The listing below contains a span that opens with the line containing "## ¿Qué se hace en los Contributor Day?" and closes with the line containing "el propio WordPress.". Return that span exactly.

::::

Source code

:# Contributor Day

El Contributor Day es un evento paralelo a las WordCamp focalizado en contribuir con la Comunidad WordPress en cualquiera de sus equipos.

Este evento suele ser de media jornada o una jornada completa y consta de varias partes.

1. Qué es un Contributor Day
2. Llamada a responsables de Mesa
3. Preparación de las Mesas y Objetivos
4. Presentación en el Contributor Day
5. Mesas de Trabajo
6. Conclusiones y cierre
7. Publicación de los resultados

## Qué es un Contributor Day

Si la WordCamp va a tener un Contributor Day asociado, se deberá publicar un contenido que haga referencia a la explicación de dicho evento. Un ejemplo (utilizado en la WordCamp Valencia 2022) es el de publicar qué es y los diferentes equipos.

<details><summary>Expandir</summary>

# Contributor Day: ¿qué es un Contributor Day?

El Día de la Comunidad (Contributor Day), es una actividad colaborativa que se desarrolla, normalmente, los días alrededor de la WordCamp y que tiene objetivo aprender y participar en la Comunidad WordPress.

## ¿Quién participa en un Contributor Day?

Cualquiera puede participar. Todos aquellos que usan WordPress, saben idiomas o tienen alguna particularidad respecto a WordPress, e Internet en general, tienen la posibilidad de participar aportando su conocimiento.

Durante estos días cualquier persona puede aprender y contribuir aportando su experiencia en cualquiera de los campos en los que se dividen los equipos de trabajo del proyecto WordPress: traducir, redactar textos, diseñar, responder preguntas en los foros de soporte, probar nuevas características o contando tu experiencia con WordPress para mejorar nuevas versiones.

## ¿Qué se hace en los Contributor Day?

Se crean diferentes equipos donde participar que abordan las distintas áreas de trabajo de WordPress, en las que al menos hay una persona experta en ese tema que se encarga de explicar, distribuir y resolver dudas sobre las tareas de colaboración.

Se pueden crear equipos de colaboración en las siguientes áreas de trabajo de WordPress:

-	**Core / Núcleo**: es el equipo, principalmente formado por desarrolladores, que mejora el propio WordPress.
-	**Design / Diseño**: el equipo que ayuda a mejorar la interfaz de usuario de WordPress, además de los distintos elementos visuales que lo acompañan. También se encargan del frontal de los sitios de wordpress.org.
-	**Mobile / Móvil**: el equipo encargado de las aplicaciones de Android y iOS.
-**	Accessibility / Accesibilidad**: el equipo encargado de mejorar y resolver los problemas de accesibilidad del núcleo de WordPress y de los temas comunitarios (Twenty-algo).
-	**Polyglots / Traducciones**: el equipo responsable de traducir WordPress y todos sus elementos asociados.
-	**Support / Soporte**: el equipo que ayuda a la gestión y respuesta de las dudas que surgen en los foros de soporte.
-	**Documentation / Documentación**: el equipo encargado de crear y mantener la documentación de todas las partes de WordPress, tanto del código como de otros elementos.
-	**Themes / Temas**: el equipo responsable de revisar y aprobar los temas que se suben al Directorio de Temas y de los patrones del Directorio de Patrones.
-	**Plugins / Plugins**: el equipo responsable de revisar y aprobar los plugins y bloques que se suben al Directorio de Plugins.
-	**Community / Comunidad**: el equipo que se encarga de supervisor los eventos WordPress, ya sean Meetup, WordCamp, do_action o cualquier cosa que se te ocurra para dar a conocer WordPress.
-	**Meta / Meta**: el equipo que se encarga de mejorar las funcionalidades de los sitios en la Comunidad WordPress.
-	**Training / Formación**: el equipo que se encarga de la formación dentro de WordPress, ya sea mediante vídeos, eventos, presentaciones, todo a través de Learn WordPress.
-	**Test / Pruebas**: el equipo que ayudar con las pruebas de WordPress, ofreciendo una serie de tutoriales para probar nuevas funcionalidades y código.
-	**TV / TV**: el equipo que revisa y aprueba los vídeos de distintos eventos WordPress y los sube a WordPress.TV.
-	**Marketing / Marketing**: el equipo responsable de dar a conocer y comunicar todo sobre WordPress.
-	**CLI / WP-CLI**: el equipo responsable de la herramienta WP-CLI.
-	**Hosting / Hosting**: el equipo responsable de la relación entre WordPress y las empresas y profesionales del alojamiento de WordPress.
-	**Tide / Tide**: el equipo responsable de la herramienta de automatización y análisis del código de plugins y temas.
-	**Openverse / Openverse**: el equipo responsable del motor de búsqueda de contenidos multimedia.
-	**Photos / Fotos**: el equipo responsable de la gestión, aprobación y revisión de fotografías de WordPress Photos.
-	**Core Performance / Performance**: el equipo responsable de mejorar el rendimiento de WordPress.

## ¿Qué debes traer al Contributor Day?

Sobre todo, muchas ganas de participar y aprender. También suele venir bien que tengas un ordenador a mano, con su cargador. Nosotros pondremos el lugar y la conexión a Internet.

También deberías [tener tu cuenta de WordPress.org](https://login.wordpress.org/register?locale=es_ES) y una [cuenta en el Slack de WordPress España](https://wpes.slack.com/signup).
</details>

::::

__Response to this task__.
## ¿Qué se hace en los Contributor Day?

Se crean diferentes equipos donde participar que abordan las distintas áreas de trabajo de WordPress, en las que al menos hay una persona experta en ese tema que se encarga de explicar, distribuir y resolver dudas sobre las tareas de colaboración.

Se pueden crear equipos de colaboración en las siguientes áreas de trabajo de WordPress:

-	**Core / Núcleo**: es el equipo, principalmente formado por desarrolladores, que mejora el propio WordPress.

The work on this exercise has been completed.